Первое явное допущение Дженнифер Ганди состоит в том, что по крайней мере одна из этих переменных не принадлежит уравнению роста. […] Если страны с богатыми природными ресурсами имеют меньше шансов на институционализацию авторитаризма (согласно аргументу Ганди) и если такие страны страдают от низких экономических показателей (как утверждают Сакс и Уорнер), то исключение ресурсов из уравнения роста переоценит влияние институтов на экономический рост. Скорректированная по выборке модель экономического роста приведет к ошибочным выводам об институтах, если в обоих уравнениях не будет тех переменных, которые определяют и институты, и экономический рост.
В случае поддержания режима Ганди признает, что если институты имеют значение так, как утверждают ее аргументы, то не должно быть никакой связи между институтами и поддержанием режима. Режимы, которые являются уязвимыми, должны создать институты, а те, которые не являются уязвимыми, нет. Для Браунли правящая партия всегда увеличивает прочность режима; для Ганди только уязвимые режимы создают правящие партии. Существование института в полной мере отражает необходимость укрепления сотрудничества, которому способствует институт, поэтому авторитарные режимы с институтами и без них должны с одинаковой вероятностью рухнуть.

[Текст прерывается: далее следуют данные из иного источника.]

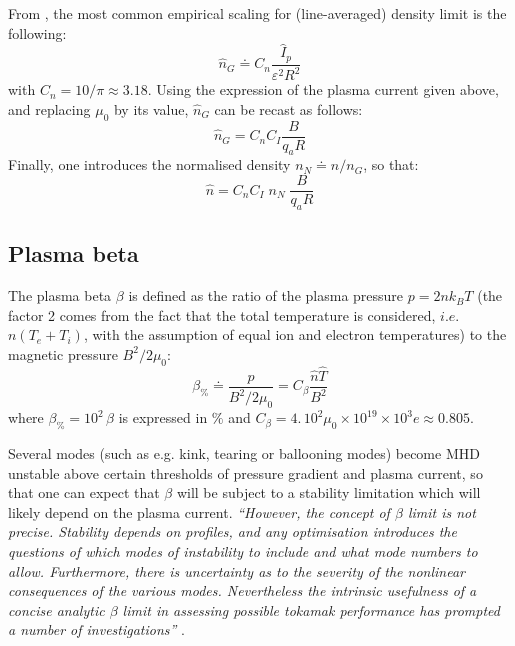 From \cite[eq.(14.146)]{Freidberg2007}, the most common empirical scaling for (line-averaged) density limit is the following:
\begin{equation}
\boxed{\hat n_G \doteq C_n \frac{\hat I_p}{\varepsilon^2 R^2}  }
\label{eqn:greenwald_density}
\end{equation}
with $C_n = 10/\pi \approx 3.18$.
Using the expression of the plasma current given above, and replacing $\mu_0$ by its value, $\hat n_G$ can be recast as follows:
\begin{equation}
\hat n_G = C_nC_I \frac{B}{q_aR}
\end{equation}
Finally, one introduces the normalised density $n_N\doteq n/ n_G$, so that:
\begin{equation}
  \hat n = C_nC_I\; n_N\; \frac{B}{q_aR}
  \label{eq:n_nN}
\end{equation}

\subsection{Plasma beta}
The plasma beta $\beta$ is defined as the ratio of the plasma pressure $p=2nk_BT$ (the factor 2 comes from the fact that the total temperature is considered, $i.e.$ $n(T_e+T_i)$, with the assumption of equal ion and electron temperatures) to the magnetic pressure $B^2/2\mu_0$:
\begin{equation}
\boxed{\beta_\% \doteq \frac{p}{B^2/2\mu_0}
 = C_\beta \frac{\hat n \hat T}{B^2}}
\label{eqn:beta}
\end{equation}
where $\beta_\%=10^2\, \beta$ is expressed in $\%$ and $C_\beta = 4.\,10^2\mu_0\times 10^{19}\times 10^3 e \approx 0.805$.

Several modes (such as e.g. kink, tearing or ballooning modes) become MHD unstable above certain thresholds of pressure gradient and plasma current, so that one can expect that $\beta$ will be subject to a stability limitation which will likely depend on the plasma current. \emph{``However, the concept of $\beta$ limit is not precise. Stability depends on profiles, and any optimisation introduces the questions of which modes of instability to include and what mode numbers to allow. Furthermore, there is uncertainty as to the severity of the nonlinear consequences of the various modes. Nevertheless the intrinsic usefulness of a concise analytic $\beta$ limit in assessing possible tokamak performance has prompted a number of investigations''} \cite{Wesson2004}.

Здесь приведена щадящая проверка аргументов Дженнифер Ганди. Более тщательную проверку следует начать с признания того, что ее теория институтов сама по себе является теорией поддержания режима. Если ее аргумент верен, то без ссылки на институты ее косвенные индикаторы абстрактных переменных, объясняющих существование институтов, должны коррелировать с поддержанием режима. Затем добавление ее измерения институтов (промежуточной переменной в объяснении) должно привести к значительному коэффициенту для этой переменной при уменьшении объясняющей способности других переменных в модели. Этот подход предполагает содержание гораздо более убедительных доказательств того, что институты имеют значение, чем те, на которые указывают аргументы исследователя. В целом результаты Ганди показывают, что даже тщательные попытки объяснить происхождение институтов требуют важных субстантивных предположений о том, влияют ли факторы, формирующие институты, на результаты, которые они могут объяснить.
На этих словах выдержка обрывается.